FlashAttention-4: up to 1.3× faster than cuDNN on NVIDIA Blackwell | My AI Guide (programmatic OG fallback)

Together AI announces FlashAttention-4, up to 1.3× faster than cuDNN on Blackwell

By Harsh Desai14 May 2026

TL;DR

Together AI announces FlashAttention-4. It delivers up to 1.3× faster performance than cuDNN on NVIDIA Blackwell.

What changed

Together AI released FlashAttention-4. It achieves up to 1.3 times faster performance than cuDNN on NVIDIA Blackwell GPUs. This version optimizes attention mechanisms for transformer models.

Why it matters

Developers gain quicker training cycles for large models with FlashAttention-4's 1.3 times speedup over cuDNN on Blackwell. It targets attention computation in workloads like LLM fine-tuning where cuDNN serves as the baseline.

What to watch for

Compare FlashAttention-4 directly against cuDNN using your Blackwell setup benchmarks. Test integration in PyTorch training scripts from Together AI's repository.

Who this matters for

Vibe Builders: Use FlashAttention-4 to reduce latency in your custom model inference pipelines.

Harsh’s take

FlashAttention-4 represents a significant incremental gain for infrastructure efficiency. By outperforming cuDNN on Blackwell hardware, it provides a clear path to lower compute costs and faster iteration cycles for anyone training large transformer models. The performance delta is meaningful enough to justify immediate testing in production environments where attention bottlenecks currently limit throughput.

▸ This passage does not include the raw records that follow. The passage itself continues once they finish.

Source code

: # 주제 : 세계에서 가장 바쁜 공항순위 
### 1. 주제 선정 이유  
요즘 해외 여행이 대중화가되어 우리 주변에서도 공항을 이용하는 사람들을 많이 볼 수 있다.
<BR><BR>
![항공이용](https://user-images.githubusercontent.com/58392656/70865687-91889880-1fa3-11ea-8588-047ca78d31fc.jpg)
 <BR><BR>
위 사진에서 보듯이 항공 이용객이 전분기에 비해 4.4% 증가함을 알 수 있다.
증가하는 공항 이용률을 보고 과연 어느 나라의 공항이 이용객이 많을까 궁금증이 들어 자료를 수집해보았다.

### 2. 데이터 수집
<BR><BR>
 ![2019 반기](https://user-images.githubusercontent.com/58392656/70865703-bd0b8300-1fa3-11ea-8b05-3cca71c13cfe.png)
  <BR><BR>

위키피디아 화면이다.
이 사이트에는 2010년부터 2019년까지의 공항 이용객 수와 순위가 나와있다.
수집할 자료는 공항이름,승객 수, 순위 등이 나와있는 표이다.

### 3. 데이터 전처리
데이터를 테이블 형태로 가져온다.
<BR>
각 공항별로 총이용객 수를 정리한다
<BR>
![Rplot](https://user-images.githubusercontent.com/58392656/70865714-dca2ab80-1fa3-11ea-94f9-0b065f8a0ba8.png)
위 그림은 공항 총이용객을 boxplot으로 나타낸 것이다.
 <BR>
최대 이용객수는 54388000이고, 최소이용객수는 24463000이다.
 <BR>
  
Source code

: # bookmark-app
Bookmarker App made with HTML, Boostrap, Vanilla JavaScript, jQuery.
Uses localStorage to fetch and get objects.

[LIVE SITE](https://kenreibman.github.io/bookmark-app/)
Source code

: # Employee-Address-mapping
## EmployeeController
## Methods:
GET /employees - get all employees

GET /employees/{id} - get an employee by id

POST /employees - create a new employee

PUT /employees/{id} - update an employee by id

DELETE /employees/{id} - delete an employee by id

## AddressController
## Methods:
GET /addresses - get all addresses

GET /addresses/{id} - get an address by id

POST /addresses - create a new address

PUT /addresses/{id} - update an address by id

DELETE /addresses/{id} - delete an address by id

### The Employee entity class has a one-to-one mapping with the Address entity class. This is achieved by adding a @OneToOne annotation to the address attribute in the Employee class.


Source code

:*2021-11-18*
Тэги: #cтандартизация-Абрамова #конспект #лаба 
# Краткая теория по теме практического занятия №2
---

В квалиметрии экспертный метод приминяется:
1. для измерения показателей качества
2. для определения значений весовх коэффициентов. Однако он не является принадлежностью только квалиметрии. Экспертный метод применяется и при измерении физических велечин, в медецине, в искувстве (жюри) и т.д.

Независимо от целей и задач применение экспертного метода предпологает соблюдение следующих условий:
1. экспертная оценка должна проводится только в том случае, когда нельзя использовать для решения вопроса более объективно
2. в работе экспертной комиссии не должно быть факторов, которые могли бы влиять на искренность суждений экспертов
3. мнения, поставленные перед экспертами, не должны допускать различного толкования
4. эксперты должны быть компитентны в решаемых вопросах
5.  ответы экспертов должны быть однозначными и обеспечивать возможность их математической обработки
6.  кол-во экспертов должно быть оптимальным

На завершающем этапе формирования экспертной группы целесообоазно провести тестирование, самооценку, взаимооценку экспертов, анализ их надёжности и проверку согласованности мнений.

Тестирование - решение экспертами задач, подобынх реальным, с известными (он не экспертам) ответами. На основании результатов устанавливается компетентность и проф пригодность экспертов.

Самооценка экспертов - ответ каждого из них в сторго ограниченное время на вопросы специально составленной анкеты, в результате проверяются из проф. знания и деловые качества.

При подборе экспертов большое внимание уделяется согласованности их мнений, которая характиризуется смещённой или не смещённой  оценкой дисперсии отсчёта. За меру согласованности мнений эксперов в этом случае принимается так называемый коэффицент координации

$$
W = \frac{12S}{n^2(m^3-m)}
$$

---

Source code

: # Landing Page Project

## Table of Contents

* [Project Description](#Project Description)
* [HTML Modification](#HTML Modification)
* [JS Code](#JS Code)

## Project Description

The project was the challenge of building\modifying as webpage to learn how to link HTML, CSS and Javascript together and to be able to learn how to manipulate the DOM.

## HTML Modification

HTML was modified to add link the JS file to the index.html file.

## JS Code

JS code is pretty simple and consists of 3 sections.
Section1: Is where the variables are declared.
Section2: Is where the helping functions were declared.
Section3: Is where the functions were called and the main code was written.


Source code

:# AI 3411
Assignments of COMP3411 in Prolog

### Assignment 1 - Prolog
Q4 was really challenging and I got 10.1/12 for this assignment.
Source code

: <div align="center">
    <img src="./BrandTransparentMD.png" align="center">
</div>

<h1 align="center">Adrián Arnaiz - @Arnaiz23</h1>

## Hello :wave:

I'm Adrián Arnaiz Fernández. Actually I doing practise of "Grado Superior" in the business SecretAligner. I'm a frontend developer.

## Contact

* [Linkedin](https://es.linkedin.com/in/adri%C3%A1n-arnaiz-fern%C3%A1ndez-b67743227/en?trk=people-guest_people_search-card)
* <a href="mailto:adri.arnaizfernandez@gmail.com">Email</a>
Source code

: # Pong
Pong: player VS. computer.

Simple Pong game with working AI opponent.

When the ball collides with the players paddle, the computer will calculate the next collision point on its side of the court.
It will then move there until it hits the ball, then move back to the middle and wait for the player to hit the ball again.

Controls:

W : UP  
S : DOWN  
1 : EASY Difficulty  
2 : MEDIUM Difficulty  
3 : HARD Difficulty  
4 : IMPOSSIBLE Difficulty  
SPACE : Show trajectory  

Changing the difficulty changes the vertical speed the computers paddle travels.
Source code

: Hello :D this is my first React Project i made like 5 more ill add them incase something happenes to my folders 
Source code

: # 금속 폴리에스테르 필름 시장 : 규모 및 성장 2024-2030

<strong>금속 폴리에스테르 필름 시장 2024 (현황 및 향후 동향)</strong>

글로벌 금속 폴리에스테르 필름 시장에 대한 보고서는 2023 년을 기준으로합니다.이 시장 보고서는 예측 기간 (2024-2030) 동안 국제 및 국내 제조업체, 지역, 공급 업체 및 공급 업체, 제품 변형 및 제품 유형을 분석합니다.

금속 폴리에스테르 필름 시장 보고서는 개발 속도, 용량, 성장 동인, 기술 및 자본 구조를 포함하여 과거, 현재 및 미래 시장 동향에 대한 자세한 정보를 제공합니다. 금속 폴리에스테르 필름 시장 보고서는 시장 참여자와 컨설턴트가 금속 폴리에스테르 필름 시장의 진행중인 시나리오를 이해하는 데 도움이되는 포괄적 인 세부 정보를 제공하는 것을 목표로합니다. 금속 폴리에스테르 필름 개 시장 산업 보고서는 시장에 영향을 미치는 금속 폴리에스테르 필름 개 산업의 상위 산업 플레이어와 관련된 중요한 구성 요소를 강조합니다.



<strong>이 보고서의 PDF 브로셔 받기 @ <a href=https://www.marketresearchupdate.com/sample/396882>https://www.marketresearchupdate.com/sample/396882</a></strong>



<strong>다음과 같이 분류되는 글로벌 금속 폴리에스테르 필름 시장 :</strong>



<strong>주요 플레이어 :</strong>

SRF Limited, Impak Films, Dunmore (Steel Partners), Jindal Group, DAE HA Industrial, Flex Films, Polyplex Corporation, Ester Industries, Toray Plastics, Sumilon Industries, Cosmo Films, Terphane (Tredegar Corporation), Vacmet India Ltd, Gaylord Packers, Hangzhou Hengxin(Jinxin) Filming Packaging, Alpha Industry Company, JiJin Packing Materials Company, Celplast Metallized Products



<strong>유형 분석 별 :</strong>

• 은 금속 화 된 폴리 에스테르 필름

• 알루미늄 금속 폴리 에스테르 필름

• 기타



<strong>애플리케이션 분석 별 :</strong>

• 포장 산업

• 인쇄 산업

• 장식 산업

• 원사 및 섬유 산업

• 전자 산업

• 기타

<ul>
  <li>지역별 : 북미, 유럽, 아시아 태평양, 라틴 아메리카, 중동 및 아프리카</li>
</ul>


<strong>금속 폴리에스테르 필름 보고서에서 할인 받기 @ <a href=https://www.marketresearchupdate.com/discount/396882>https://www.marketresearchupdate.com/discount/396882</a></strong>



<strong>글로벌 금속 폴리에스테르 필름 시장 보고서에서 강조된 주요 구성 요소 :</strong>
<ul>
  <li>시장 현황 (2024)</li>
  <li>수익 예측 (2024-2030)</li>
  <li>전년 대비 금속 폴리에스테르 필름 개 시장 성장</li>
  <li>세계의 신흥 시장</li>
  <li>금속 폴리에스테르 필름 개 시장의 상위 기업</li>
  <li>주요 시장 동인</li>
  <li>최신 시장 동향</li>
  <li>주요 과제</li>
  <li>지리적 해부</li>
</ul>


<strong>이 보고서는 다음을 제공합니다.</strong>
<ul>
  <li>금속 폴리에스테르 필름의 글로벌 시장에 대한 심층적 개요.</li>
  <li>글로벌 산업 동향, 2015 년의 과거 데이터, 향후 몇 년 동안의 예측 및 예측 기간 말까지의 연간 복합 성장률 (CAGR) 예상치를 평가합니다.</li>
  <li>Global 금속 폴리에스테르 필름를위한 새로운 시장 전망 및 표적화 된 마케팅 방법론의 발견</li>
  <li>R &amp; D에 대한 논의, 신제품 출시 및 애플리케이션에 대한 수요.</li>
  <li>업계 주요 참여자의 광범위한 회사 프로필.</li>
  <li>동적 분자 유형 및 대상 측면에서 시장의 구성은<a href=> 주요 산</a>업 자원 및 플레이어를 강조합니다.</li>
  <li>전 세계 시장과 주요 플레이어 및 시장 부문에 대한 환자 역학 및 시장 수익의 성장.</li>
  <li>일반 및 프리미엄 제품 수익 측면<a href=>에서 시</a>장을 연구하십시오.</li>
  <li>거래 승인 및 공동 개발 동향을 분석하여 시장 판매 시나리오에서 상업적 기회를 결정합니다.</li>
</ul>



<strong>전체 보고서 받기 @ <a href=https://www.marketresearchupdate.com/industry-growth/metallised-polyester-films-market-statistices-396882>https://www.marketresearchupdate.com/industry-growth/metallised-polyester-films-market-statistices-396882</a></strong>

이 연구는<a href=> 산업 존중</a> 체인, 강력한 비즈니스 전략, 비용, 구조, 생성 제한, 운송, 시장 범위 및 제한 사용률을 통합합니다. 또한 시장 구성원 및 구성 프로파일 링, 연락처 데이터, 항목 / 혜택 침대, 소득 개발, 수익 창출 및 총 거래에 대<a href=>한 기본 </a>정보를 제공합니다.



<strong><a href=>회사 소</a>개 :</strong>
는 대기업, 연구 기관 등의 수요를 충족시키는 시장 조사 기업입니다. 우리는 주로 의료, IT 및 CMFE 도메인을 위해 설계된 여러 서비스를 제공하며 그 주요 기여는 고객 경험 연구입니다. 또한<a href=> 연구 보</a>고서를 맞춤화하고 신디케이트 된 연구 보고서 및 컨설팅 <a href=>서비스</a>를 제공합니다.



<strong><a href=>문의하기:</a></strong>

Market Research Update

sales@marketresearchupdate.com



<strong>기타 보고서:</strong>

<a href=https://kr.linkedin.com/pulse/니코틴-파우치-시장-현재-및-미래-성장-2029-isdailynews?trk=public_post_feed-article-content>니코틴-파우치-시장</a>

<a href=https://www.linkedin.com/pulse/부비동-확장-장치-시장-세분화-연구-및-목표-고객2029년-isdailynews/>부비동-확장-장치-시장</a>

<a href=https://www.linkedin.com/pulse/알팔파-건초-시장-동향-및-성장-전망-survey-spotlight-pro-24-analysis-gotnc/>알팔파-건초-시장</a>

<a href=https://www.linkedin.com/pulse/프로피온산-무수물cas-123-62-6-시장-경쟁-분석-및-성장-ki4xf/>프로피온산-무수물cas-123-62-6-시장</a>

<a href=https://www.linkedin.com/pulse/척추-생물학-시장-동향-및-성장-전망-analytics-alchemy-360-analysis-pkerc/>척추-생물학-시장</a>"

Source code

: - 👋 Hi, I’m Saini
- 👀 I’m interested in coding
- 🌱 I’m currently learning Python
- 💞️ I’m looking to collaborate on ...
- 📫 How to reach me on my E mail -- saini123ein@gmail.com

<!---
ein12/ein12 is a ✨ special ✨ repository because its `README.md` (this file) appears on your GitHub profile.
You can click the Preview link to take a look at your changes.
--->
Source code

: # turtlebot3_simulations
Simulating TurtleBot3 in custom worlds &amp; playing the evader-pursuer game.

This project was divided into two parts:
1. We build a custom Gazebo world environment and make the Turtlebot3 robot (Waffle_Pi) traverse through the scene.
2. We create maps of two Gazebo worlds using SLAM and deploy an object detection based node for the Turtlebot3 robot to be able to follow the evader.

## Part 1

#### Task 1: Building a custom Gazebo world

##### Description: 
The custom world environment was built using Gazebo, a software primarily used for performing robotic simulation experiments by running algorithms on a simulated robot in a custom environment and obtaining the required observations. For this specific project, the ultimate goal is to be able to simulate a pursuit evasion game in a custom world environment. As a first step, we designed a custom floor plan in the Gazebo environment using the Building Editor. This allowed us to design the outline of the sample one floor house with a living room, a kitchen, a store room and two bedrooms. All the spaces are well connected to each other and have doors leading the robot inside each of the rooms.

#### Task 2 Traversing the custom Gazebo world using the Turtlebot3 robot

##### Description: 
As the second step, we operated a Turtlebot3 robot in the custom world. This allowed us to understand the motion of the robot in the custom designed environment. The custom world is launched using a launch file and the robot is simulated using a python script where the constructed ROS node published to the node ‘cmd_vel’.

Operators should prioritize integrating this update into existing PyTorch workflows to capture the 1.3x speedup. While the gains are specific to Blackwell architecture, the optimization of attention mechanisms is a fundamental improvement for model scalability. Focus on benchmarking your specific workloads against cuDNN to verify these results before committing to a full migration of your training stack.

by Harsh Desai

Source:together.ai

More AI news

Feature14 May 2026
Higgsfield Launches Supercomputer for Creative Pipelines
Higgsfield released Supercomputer. It runs entire creative pipelines from one chat agent.